--- DATA LISTING ---

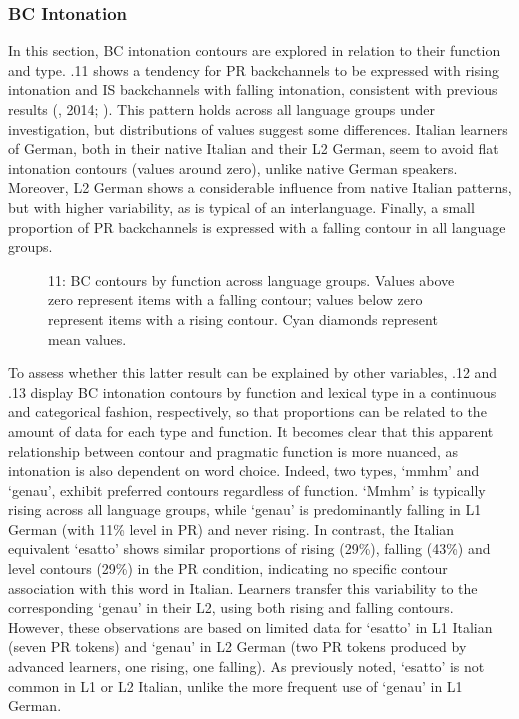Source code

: \subsubsection{  BC Intonation}
\hypertarget{Toc191305957}{}
In this section, BC intonation contours are explored in relation to their function and type. .11 shows a tendency for PR backchannels to be expressed with rising intonation and IS backchannels with falling intonation, consistent with previous results (\citealt{Savino2010,Savino2011}, 2014; \citealt{Wehrle2022}). This pattern holds across all language groups under investigation, but distributions of values suggest some differences. Italian learners of German, both in their native Italian and their L2 German, seem to avoid flat intonation contours (values around zero), unlike native German speakers. Moreover, L2 German shows a considerable influence from native Italian patterns, but with higher variability, as is typical of an interlanguage. Finally, a small proportion of PR backchannels is expressed with a falling contour in all language groups.

  
 

\begin{stylecaption}\begin{figure}
\caption{11: BC contours by function across language groups. Values above zero represent items with a falling contour; values below zero represent items with a rising contour. Cyan diamonds represent mean values.}
\label{fig:key:4}
\end{figure}\end{stylecaption}

To assess whether this latter result can be explained by other variables, .12 and .13 display BC intonation contours by function and lexical type in a continuous and categorical fashion, respectively, so that proportions can be related to the amount of data for each type and function. It becomes clear that this apparent relationship between contour and pragmatic function is more nuanced, as intonation is also dependent on word choice. Indeed, two types, ‘mmhm’ and ‘genau’, exhibit preferred contours regardless of function. ‘Mmhm’ is typically rising across all language groups, while ‘genau’ is predominantly falling in L1 German (with 11\% level in PR) and never rising. In contrast, the Italian equivalent ‘esatto’ shows similar proportions of rising (29\%), falling (43\%) and level contours (29\%) in the PR condition, indicating no specific contour association with this word in Italian. Learners transfer this variability to the corresponding ‘genau’ in their L2, using both rising and falling contours. However, these observations are based on limited data for ‘esatto’ in L1 Italian (seven PR tokens) and ‘genau’ in L2 German (two PR tokens produced by advanced learners, one rising, one falling). As previously noted, ‘esatto’ is not common in L1 or L2 Italian, unlike the more frequent use of ‘genau’ in L1 German.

---

▶ **TASK GOAL**
Every line of the data above should be returned exactly, with the pictures removed.

▶ **WRITTEN SOLUTION**
Source code

: \subsubsection{  BC Intonation}
\hypertarget{Toc191305957}{}
In this section, BC intonation contours are explored in relation to their function and type. .11 shows a tendency for PR backchannels to be expressed with rising intonation and IS backchannels with falling intonation, consistent with previous results (\citealt{Savino2010,Savino2011}, 2014; \citealt{Wehrle2022}). This pattern holds across all language groups under investigation, but distributions of values suggest some differences. Italian learners of German, both in their native Italian and their L2 German, seem to avoid flat intonation contours (values around zero), unlike native German speakers. Moreover, L2 German shows a considerable influence from native Italian patterns, but with higher variability, as is typical of an interlanguage. Finally, a small proportion of PR backchannels is expressed with a falling contour in all language groups.

  
 

\begin{stylecaption}\begin{figure}
\caption{11: BC contours by function across language groups. Values above zero represent items with a falling contour; values below zero represent items with a rising contour. Cyan diamonds represent mean values.}
\label{fig:key:4}
\end{figure}\end{stylecaption}

To assess whether this latter result can be explained by other variables, .12 and .13 display BC intonation contours by function and lexical type in a continuous and categorical fashion, respectively, so that proportions can be related to the amount of data for each type and function. It becomes clear that this apparent relationship between contour and pragmatic function is more nuanced, as intonation is also dependent on word choice. Indeed, two types, ‘mmhm’ and ‘genau’, exhibit preferred contours regardless of function. ‘Mmhm’ is typically rising across all language groups, while ‘genau’ is predominantly falling in L1 German (with 11\% level in PR) and never rising. In contrast, the Italian equivalent ‘esatto’ shows similar proportions of rising (29\%), falling (43\%) and level contours (29\%) in the PR condition, indicating no specific contour association with this word in Italian. Learners transfer this variability to the corresponding ‘genau’ in their L2, using both rising and falling contours. However, these observations are based on limited data for ‘esatto’ in L1 Italian (seven PR tokens) and ‘genau’ in L2 German (two PR tokens produced by advanced learners, one rising, one falling). As previously noted, ‘esatto’ is not common in L1 or L2 Italian, unlike the more frequent use of ‘genau’ in L1 German.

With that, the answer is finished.